Wenn Sie in der Wildnis gestrandet sind, können Sie sich Nahrung als Großwild vorstellen. Während dies eine Option für Sie sein kann, kann die Konzentration auf kleineres Spiel unter den gegebenen Umständen eher möglich sein. Denken Sie daran, Sie sind nicht auf einem Jagdausflug für die Freizeit. Sie versuchen lediglich zu überleben und den Hunger zu besiegen, um diese widrige Situation zu überstehen.

Kleinere Tiere sind häufiger anzutreffen als Großwild. Auch die Zubereitung von kleineren Tieren ist in der Regel einfacher und leichter. Aus diesem Grund kann die Konzentration auf das Niederwild von Vorteil sein. Es gibt nur wenige Tiere, die für den Menschen giftig sind, also versuchen Sie, von solchen Tieren zu lernen. Die Liste der Gifttiere ist leichter zu merken, als sich auf alle sicheren Tiere für den Verzehr zu konzentrieren.

Es ist wichtig, die Gewohnheiten bestimmter Tierarten kennen zu lernen. Auch Verhaltensmuster können aufschlussreich sein. Zum Beispiel leben die Tiere, die sich am besten für das Fangen eignen, oft in Höhlen oder Gruppen, Tiere mit relativ festen Futterplätzen und solche, die über Wege verfügen, die von einem Gebiet zum anderen führen.

Größere Tiere wie Karibu oder Elch sind schwieriger zu fangen. Außerdem kann ein größeres Tier gefährlicher sein. Zentrieren Sie Ihre Suche nach Wild um Tiere, die zugänglich sind.

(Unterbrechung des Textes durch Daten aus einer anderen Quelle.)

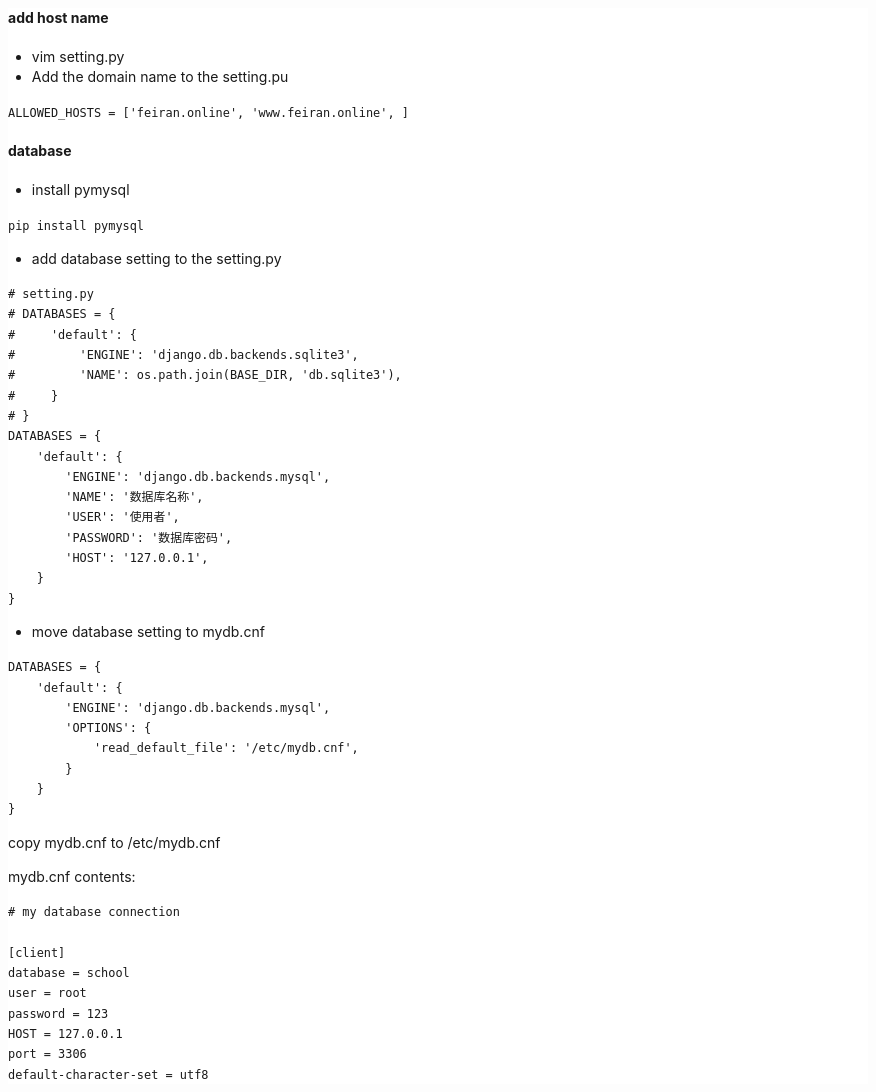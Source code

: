 #### add host name

- vim setting.py
- Add the domain name to the setting.pu
```
ALLOWED_HOSTS = ['feiran.online', 'www.feiran.online', ]
```

#### database
- install pymysql
```
pip install pymysql
```

- add database setting to the setting.py
```
# setting.py
# DATABASES = {
#     'default': {
#         'ENGINE': 'django.db.backends.sqlite3',
#         'NAME': os.path.join(BASE_DIR, 'db.sqlite3'),
#     }
# }
DATABASES = {
    'default': {
        'ENGINE': 'django.db.backends.mysql',
        'NAME': '数据库名称',
        'USER': '使用者',
        'PASSWORD': '数据库密码',
        'HOST': '127.0.0.1',
    }
}
```
- move database setting to mydb.cnf
```
DATABASES = {
    'default': {
        'ENGINE': 'django.db.backends.mysql',
        'OPTIONS': {
            'read_default_file': '/etc/mydb.cnf',
        }
    }
}
```
copy mydb.cnf to /etc/mydb.cnf

mydb.cnf contents:

```
# my database connection

[client]
database = school
user = root
password = 123
HOST = 127.0.0.1
port = 3306
default-character-set = utf8
```
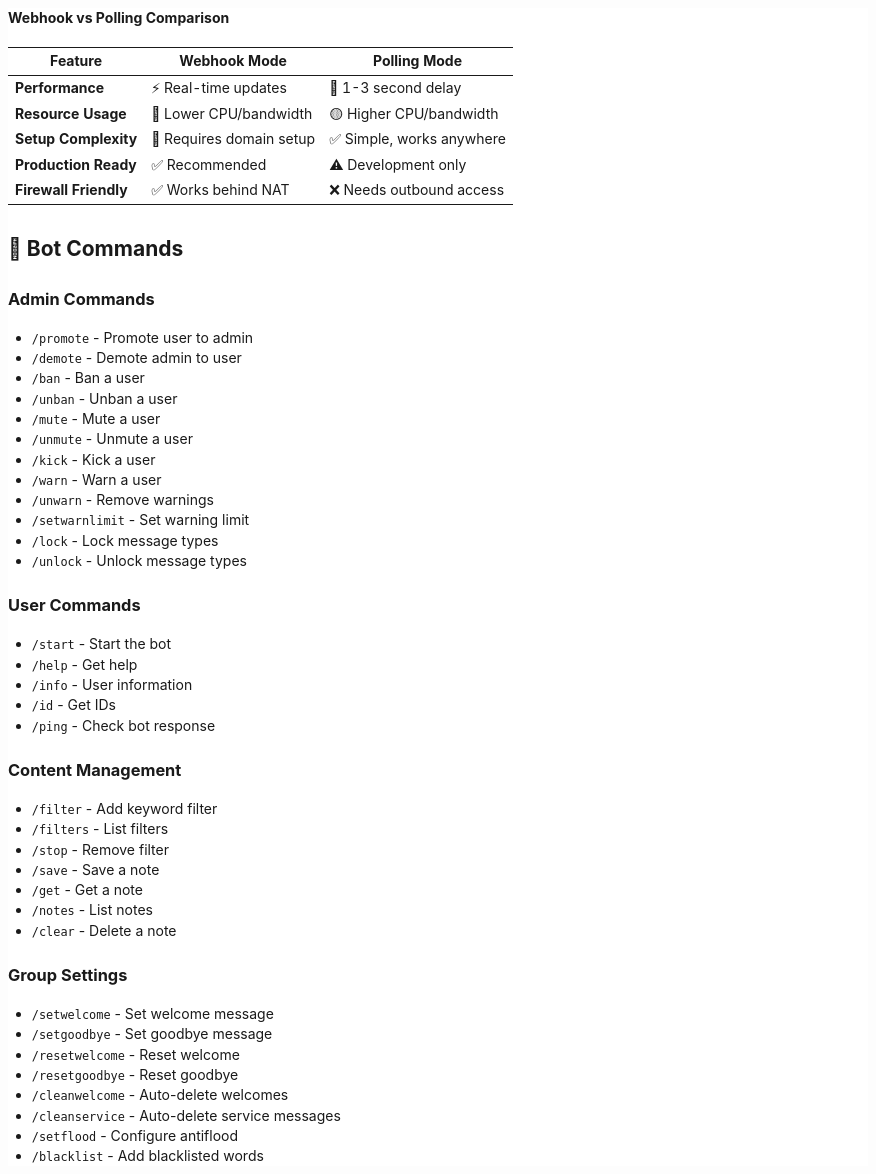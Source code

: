 #### Webhook vs Polling Comparison

| Feature               | Webhook Mode             | Polling Mode              |
| --------------------- | ------------------------ | ------------------------- |
| **Performance**       | ⚡ Real-time updates     | 🐌 1-3 second delay       |
| **Resource Usage**    | 💚 Lower CPU/bandwidth   | 🟡 Higher CPU/bandwidth   |
| **Setup Complexity**  | 🔧 Requires domain setup | ✅ Simple, works anywhere |
| **Production Ready**  | ✅ Recommended           | ⚠️ Development only       |
| **Firewall Friendly** | ✅ Works behind NAT      | ❌ Needs outbound access  |

## 🤖 Bot Commands

### Admin Commands

- `/promote` - Promote user to admin
- `/demote` - Demote admin to user
- `/ban` - Ban a user
- `/unban` - Unban a user
- `/mute` - Mute a user
- `/unmute` - Unmute a user
- `/kick` - Kick a user
- `/warn` - Warn a user
- `/unwarn` - Remove warnings
- `/setwarnlimit` - Set warning limit
- `/lock` - Lock message types
- `/unlock` - Unlock message types

### User Commands

- `/start` - Start the bot
- `/help` - Get help
- `/info` - User information
- `/id` - Get IDs
- `/ping` - Check bot response

### Content Management

- `/filter` - Add keyword filter
- `/filters` - List filters
- `/stop` - Remove filter
- `/save` - Save a note
- `/get` - Get a note
- `/notes` - List notes
- `/clear` - Delete a note

### Group Settings

- `/setwelcome` - Set welcome message
- `/setgoodbye` - Set goodbye message
- `/resetwelcome` - Reset welcome
- `/resetgoodbye` - Reset goodbye
- `/cleanwelcome` - Auto-delete welcomes
- `/cleanservice` - Auto-delete service messages
- `/setflood` - Configure antiflood
- `/blacklist` - Add blacklisted words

Wenn Sie Ihre natürliche Abneigung gegen den Gedanken, bestimmte Tiere zu essen, überwinden können, ist es im Allgemeinen sicher, fast jedes Tier zu essen, das krabbelt, fliegt, läuft oder schwimmt. Wenn es um das tatsächliche Überleben geht, kann das Ignorieren potentieller Nahrungsquellen Ihrer Gesundheit schaden. Um zu überleben, müssen Sie essen, was zur Verfügung steht, um Gesundheit und Energie zu erhalten.

Sie müssen nach Tieren suchen, die den geringsten Aufwand erfordern. Vergeuden Sie nicht den ganzen Tag damit, kostbare Zeit und Energie damit zu verschwenden, Tierspuren im Wald zu folgen, zum Beispiel in der Hoffnung, über einen Elch zu stolpern, wenn nahrhafte Vögel und Insekten nur einige Meter von Ihrem Unterschlupf entfernt sind.

Würmer, Krusten- und Weichtiere sind häufig gute Nahrungsquellen. Obwohl diese Tiere traditionell nicht appetitlich erscheinen, kann das Wissen, wie man diese Kreaturen lokalisieren und einfangen kann, Ihr Leben retten. Sogar Wanzen können einen Menschen in einem Überlebensnotfall für eine gewisse Zeit am Leben erhalten.

Fisch ist eine ausgezeichnete Fett- und Eiweißquelle. Wenn Sie in der Gegend Oberflächenwasser finden, sind Fische in der Regel reichlicher vorhanden als Säugetiere. Süßwasserfische sollten vor dem Verzehr gekocht werden. Obwohl es keine giftigen Süßwasserfische gibt, hat der Wels scharfe Stacheln, die Punktionswunden verursachen können. Seien Sie vorsichtig, wenn Sie einen Wels fangen.

Sie müssen Ihre Umgebung zu Ihrem Vorteil nutzen. Im Freien gibt es viele Möglichkeiten zum Überleben und zum Essen, wenn man den anfänglichen Gedanken, etwas zu essen, das einem typischerweise eklig und widerlich erscheint, hinter sich lassen kann. Konzentrieren Sie sich auf Tiere, die reichlich vorhanden und leicht zu fangen sind, statt auf Großwild, das wertvolle Energie verbraucht. Ihr Überleben hängt von einer gesunden und nahrhaften Ernährung ab. Erforschen Sie Tiere, die sicher zu essen sind und lernen Sie ihre Gewohnheiten kennen, um den Fang von Abendessen deutlich zu erleichtern. Wild zum Überleben wird häufig nicht appetitlich und ansprechend sein, aber es kann im Notfall nahrhaft und lebenserhaltend sein.